▸ **THE RECORDS**
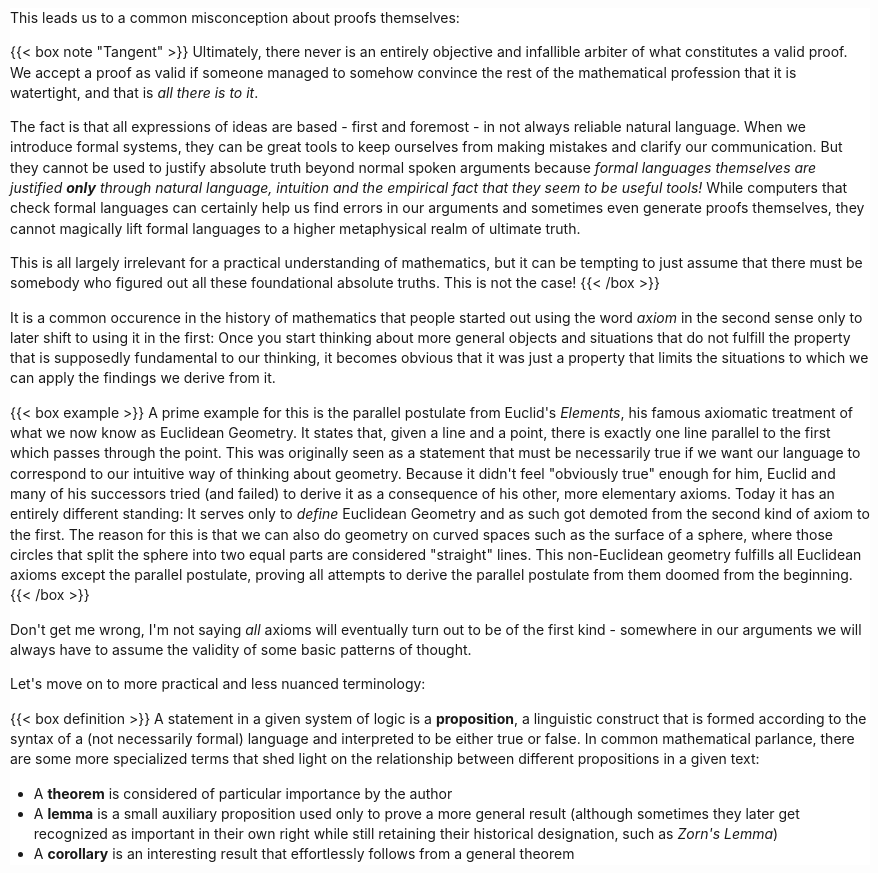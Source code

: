 This leads us to a common misconception about proofs themselves:

{{< box note "Tangent" >}}
Ultimately, there never is an entirely objective and infallible arbiter of what constitutes a valid proof. We accept a proof as valid if someone managed to somehow convince the rest of the mathematical profession that it is watertight, and that is *all there is to it*.

The fact is that all expressions of ideas are based - first and foremost - in not always reliable natural language. When we introduce formal systems, they can be great tools to keep ourselves from making mistakes and clarify our communication. But they cannot be used to justify absolute truth beyond normal spoken arguments because _formal languages themselves are justified **only** through natural language, intuition and the empirical fact that they seem to be useful tools!_ While computers that check formal languages can certainly help us find errors in our arguments and sometimes even generate proofs themselves, they cannot magically lift formal languages to a higher metaphysical realm of ultimate truth.

This is all largely irrelevant for a practical understanding of mathematics, but it can be tempting to just assume that there must be somebody who figured out all these foundational absolute truths. This is not the case!
{{< /box >}}

It is a common occurence in the history of mathematics that people started out using the word *axiom* in the second sense only to later shift to using it in the first: Once you start thinking about more general objects and situations that do not fulfill the property that is supposedly fundamental to our thinking, it becomes obvious that it was just a property that limits the situations to which we can apply the findings we derive from it.

{{< box example >}}
A prime example for this is the parallel postulate from Euclid's *Elements*, his famous axiomatic treatment of what we now know as Euclidean Geometry. It states that, given a line and a point, there is exactly one line parallel to the first which passes through the point. This was originally seen as a statement that must be necessarily true if we want our language to correspond to our intuitive way of thinking about geometry. Because it didn't feel "obviously true" enough for him, Euclid and many of his successors tried (and failed) to derive it as a consequence of his other, more elementary axioms. Today it has an entirely different standing: It serves only to *define* Euclidean Geometry and as such got demoted from the second kind of axiom to the first. The reason for this is that we can also do geometry on curved spaces such as the surface of a sphere, where those circles that split the sphere into two equal parts are considered "straight" lines. This non-Euclidean geometry fulfills all Euclidean axioms except the parallel postulate, proving all attempts to derive the parallel postulate from them doomed from the beginning.
{{< /box >}}

Don't get me wrong, I'm not saying *all* axioms will eventually turn out to be of the first kind - somewhere in our arguments we will always have to assume the validity of some basic patterns of thought.

Let's move on to more practical and less nuanced terminology:

{{< box definition >}}
A statement in a given system of logic is a **proposition**, a linguistic construct that is formed according to the syntax of a (not necessarily formal) language and interpreted to be either true or false. In common mathematical parlance, there are some more specialized terms that shed light on the relationship between different propositions in a given text:

* A **theorem** is considered of particular importance by the author
* A **lemma** is a small auxiliary proposition used only to prove a more general result (although sometimes they later get recognized as important in their own right while still retaining their historical designation, such as *Zorn's Lemma*)
* A **corollary** is an interesting result that effortlessly follows from a general theorem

▸ **TASK ITEM**
Show all lines above containing "result".

▸ **OUTPUT FOR THIS EXERCISE**
* A **lemma** is a small auxiliary proposition used only to prove a more general result (although sometimes they later get recognized as important in their own right while still retaining their historical designation, such as *Zorn's Lemma*)
* A **corollary** is an interesting result that effortlessly follows from a general theorem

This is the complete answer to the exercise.